(INFORMATION SHOWN Opens)
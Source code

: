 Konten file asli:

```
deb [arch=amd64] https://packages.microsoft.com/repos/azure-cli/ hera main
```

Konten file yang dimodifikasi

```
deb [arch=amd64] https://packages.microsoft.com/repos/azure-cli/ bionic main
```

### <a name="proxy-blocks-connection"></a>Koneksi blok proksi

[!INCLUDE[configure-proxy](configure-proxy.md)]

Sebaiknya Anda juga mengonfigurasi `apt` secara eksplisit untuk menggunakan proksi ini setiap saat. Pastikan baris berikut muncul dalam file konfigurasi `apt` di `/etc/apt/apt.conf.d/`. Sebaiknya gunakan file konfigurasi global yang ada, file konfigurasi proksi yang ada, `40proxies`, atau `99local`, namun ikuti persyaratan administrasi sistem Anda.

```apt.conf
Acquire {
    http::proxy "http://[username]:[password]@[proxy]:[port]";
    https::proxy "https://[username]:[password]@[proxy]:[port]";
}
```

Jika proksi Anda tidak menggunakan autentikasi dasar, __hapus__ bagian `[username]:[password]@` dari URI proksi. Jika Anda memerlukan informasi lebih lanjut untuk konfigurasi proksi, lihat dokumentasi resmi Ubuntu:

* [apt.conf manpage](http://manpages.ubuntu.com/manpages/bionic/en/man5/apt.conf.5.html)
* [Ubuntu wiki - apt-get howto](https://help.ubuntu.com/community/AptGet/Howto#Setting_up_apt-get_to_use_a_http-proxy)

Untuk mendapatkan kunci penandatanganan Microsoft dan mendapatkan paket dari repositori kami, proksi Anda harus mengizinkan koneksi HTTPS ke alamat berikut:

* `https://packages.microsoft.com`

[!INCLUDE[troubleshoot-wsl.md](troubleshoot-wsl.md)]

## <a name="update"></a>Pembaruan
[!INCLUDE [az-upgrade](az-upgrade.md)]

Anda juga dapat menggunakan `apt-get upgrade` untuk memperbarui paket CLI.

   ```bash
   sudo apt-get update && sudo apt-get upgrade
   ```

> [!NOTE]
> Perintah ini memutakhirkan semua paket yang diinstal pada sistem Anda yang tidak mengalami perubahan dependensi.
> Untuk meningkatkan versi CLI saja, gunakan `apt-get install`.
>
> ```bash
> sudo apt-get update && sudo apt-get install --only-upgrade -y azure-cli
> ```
(INFORMATION SHOWN Closes)
TASK INSTRUCTIONS => Please state the number of lines in the data above that hold the word "proxy", without any other text.

EXERCISE ANSWER => 5